Creating Smart Batches from 2,834 examples with batch size 24...

Tokenizing 2,834 samples...
  Tokenized 0 samples.
  Tokenized 300 samples.
  Tokenized 600 samples.
  Tokenized 900 samples.
  Tokenized 1,200 samples.
  Tokenized 1,500 samples.
  Tokenized 1,800 samples.
  Tokenized 2,100 samples.
  Tokenized 2,400 samples.
  Tokenized 2,700 samples.
DONE.
     2,834 samples

     2,834 samples after sorting

Creating batches of size 24...

  DONE - Selected 119 batches.

Padding out sequences within each batch...
  DONE.

Smart Batching with DataLoader, Collator, Sampler

이 섹션은 PyTorch DataLoader class를 사용하여 보다 formal한 방식으로 위의 smart batching을 구현합니다.

Components

함께 작업할 4개의 주요 component가 있습니다.

Dataset - sample과 그에 해당하는 label 저장
DataLoader - sample에 쉬운 접근이 가능하도록 Dataset 주위에 iterable을 wrapping
Sampler - data loading에 사용될 sequence의 index를 명시
Collator - sample list를 batch로 collate

import random
import numpy as np
import multiprocessing
import more_itertools

import torch
import torch.nn as nn
from torch.utils.data import Sampler, Dataset, DataLoader

SmartBatchingDataset은 excerpts를 토큰화하고 sequence로 변환하여 sample을 저장합니다.
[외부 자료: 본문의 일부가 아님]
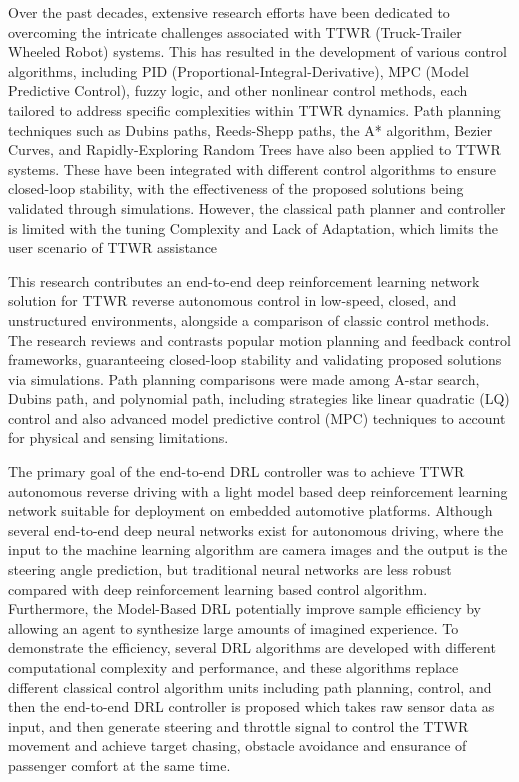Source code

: Over the past decades, extensive research efforts have been dedicated to overcoming the intricate challenges associated with TTWR (Truck-Trailer Wheeled Robot) systems. This has resulted in the development of various control algorithms, including PID (Proportional-Integral-Derivative), MPC (Model Predictive Control), fuzzy logic, and other nonlinear control methods, each tailored to address specific complexities within TTWR dynamics. Path planning techniques such as Dubins paths, Reeds-Shepp paths, the A* algorithm, Bezier Curves, and Rapidly-Exploring Random Trees have also been applied to TTWR systems. These have been integrated with different control algorithms to ensure closed-loop stability, with the effectiveness of the proposed solutions being validated through simulations. However, the classical path planner and controller is limited with the tuning Complexity and Lack of Adaptation, which limits the user scenario of TTWR assistance

This research contributes an end-to-end deep reinforcement learning network solution for TTWR reverse autonomous control in low-speed, closed, and unstructured environments, alongside a comparison of classic control methods. The research reviews and contrasts popular motion planning and feedback control frameworks, guaranteeing closed-loop stability and validating proposed solutions via simulations. Path planning comparisons were made among A-star search, Dubins path, and polynomial path, including strategies like linear quadratic (LQ) control and also advanced model predictive control (MPC) techniques to account for physical and sensing limitations. 

The primary goal of the end-to-end DRL controller was to achieve TTWR autonomous reverse driving with a light model based deep reinforcement learning network suitable for deployment on embedded automotive platforms. Although several end-to-end deep neural networks exist for autonomous driving, where the input to the machine learning algorithm are camera images and the output is the steering angle prediction, but traditional neural networks are less robust compared with deep reinforcement learning based control algorithm. Furthermore, the Model-Based DRL potentially improve sample efficiency by allowing an agent to synthesize large amounts of imagined experience. To demonstrate the efficiency, several DRL algorithms are developed with different computational complexity and performance, and these algorithms replace different classical control algorithm units including path planning, control, and then the end-to-end DRL controller is proposed which takes raw sensor data as input, and then generate steering and throttle signal to control the TTWR movement and achieve target chasing, obstacle avoidance and ensurance of passenger comfort at the same time.
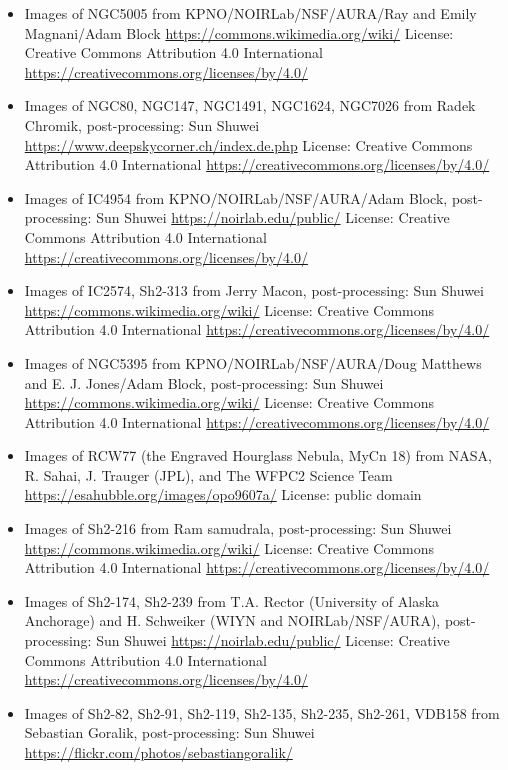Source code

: \begin{itemize}
	 License: Creative Commons Attribution-Share Alike 4.0 International \url{https://creativecommons.org/licenses/by-sa/4.0/}
\item Images of NGC5005
	 from KPNO/NOIRLab/NSF/AURA/Ray and Emily Magnani/Adam Block
	 \url{https://commons.wikimedia.org/wiki/}
	 License: Creative Commons Attribution 4.0 International \url{https://creativecommons.org/licenses/by/4.0/}
\item Images of NGC80, NGC147, NGC1491, NGC1624, NGC7026
	 from Radek Chromik, post-processing: Sun Shuwei
	 \url{https://www.deepskycorner.ch/index.de.php}
	 License: Creative Commons Attribution 4.0 International \url{https://creativecommons.org/licenses/by/4.0/}
\item Images of IC4954
	 from KPNO/NOIRLab/NSF/AURA/Adam Block, post-processing: Sun Shuwei
	 \url{https://noirlab.edu/public/}
	 License: Creative Commons Attribution 4.0 International \url{https://creativecommons.org/licenses/by/4.0/}
\item Images of IC2574, Sh2-313
	 from Jerry Macon, post-processing: Sun Shuwei
	 \url{https://commons.wikimedia.org/wiki/}
	 License: Creative Commons Attribution 4.0 International \url{https://creativecommons.org/licenses/by/4.0/}
\item Images of NGC5395
	 from KPNO/NOIRLab/NSF/AURA/Doug Matthews and E. J. Jones/Adam Block, post-processing: Sun Shuwei
	 \url{https://commons.wikimedia.org/wiki/}
	 License: Creative Commons Attribution 4.0 International \url{https://creativecommons.org/licenses/by/4.0/}
\item Images of RCW77 (the Engraved Hourglass Nebula, MyCn 18)
	 from NASA, R. Sahai, J. Trauger (JPL), and The WFPC2 Science Team
	 \url{https://esahubble.org/images/opo9607a/}
	 License: public domain
\item Images of Sh2-216
	 from Ram samudrala, post-processing: Sun Shuwei
	 \url{https://commons.wikimedia.org/wiki/}
	 License: Creative Commons Attribution 4.0 International \url{https://creativecommons.org/licenses/by/4.0/}
\item Images of Sh2-174, Sh2-239
	 from T.A. Rector (University of Alaska Anchorage) and H. Schweiker (WIYN and NOIRLab/NSF/AURA), post-processing: Sun Shuwei
	 \url{https://noirlab.edu/public/}
	 License: Creative Commons Attribution 4.0 International \url{https://creativecommons.org/licenses/by/4.0/}
\item Images of Sh2-82, Sh2-91, Sh2-119, Sh2-135, Sh2-235, Sh2-261, VDB158
	 from Sebastian Goralik, post-processing: Sun Shuwei
	 \url{https://flickr.com/photos/sebastiangoralik/}

\end{itemize}
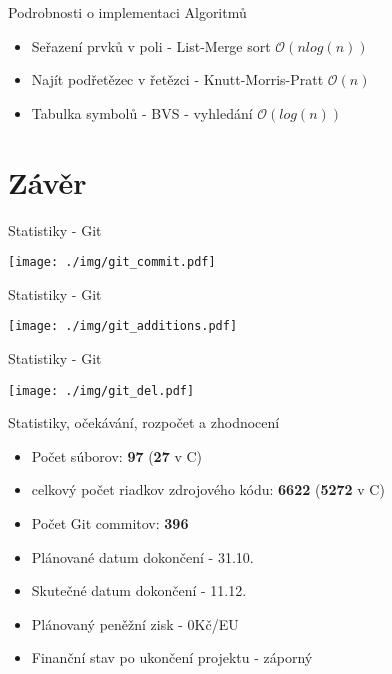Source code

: \documentclass[13pt]{beamer}
\begin{document}
\begin{frame}{Podrobnosti o implementaci Algoritmů}

  \begin{itemize}
    \item Seřazení prvků v poli - List-Merge sort $\mathcal{O}(n log(n))$
    \item Najít podřetězec v řetězci - Knutt-Morris-Pratt $\mathcal{O}(n)$
    \item Tabulka symbolů - BVS - vyhledání $\mathcal{O}(log (n))$
  \end{itemize}
\end{frame}


\section{Závěr}
\begin{frame}{Statistiky - Git}
  \begin{center}
    \texttt{[image: ./img/git\_commit.pdf]}
  \end{center}
\end{frame}

\begin{frame}{Statistiky - Git}
  \begin{center}
    \texttt{[image: ./img/git\_additions.pdf]}
  \end{center}
\end{frame}

\begin{frame}{Statistiky - Git}
  \begin{center}
    \texttt{[image: ./img/git\_del.pdf]}
  \end{center}
\end{frame}

\begin{frame}{Statistiky, očekávání, rozpočet a zhodnocení}
\begin{itemize}
\item Počet súborov: \textbf{97} (\textbf{27} v C)
\item celkový počet riadkov zdrojového kódu: \textbf{6622} (\textbf{5272} v C)
\item Počet Git commitov: \textbf{396}
\end{itemize}

\begin{itemize}
\item Plánované datum dokončení - 31.10.
\item Skutečné datum dokončení - 11.12.
\item Plánovaný peněžní zisk - 0Kč/EU
\item Finanční stav po ukončení projektu - záporný
\end{itemize}

\end{frame}
\end{document}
class SmartBatchingDataset(Dataset):
    def __init__(self, df, tokenizer):
        super().__init__()
        self._data = (
            f"{tokenizer.bos_token} " + df.excerpt + f" {tokenizer.eos_token}" 
        ).apply(tokenizer.tokenize).apply(tokenizer.convert_tokens_to_ids).to_list()
        self._targets = None
        if 'target' in df.columns:
            self._targets = df.target.tolist()
        self.sampler = None

    def __len__(self):
        return len(self._data)

    def __getitem__(self, item):
        if self._targets is not None:
            return self._data[item], self._targets[item]
        else:
            return self._data[item]

    def get_dataloader(self, batch_size, max_len, pad_id):
        self.sampler = SmartBatchingSampler(
            data_source=self._data,
            batch_size=batch_size
        )
        collate_fn = SmartBatchingCollate(
            targets=self._targets,
            max_length=max_len,
            pad_token_id=pad_id
        )
        dataloader = DataLoader(
            dataset=self,
            batch_size=batch_size,
            sampler=self.sampler,
            collate_fn=collate_fn,
            num_workers=(multiprocessing.cpu_count()-1),
            pin_memory=True
        )
        return dataloader

SmartBatchingSampler는 sequence를 길이별로 정렬하고 “batch_size” 크기의 batch를 만들고, shuffle하고, 인덱스를 return합니다.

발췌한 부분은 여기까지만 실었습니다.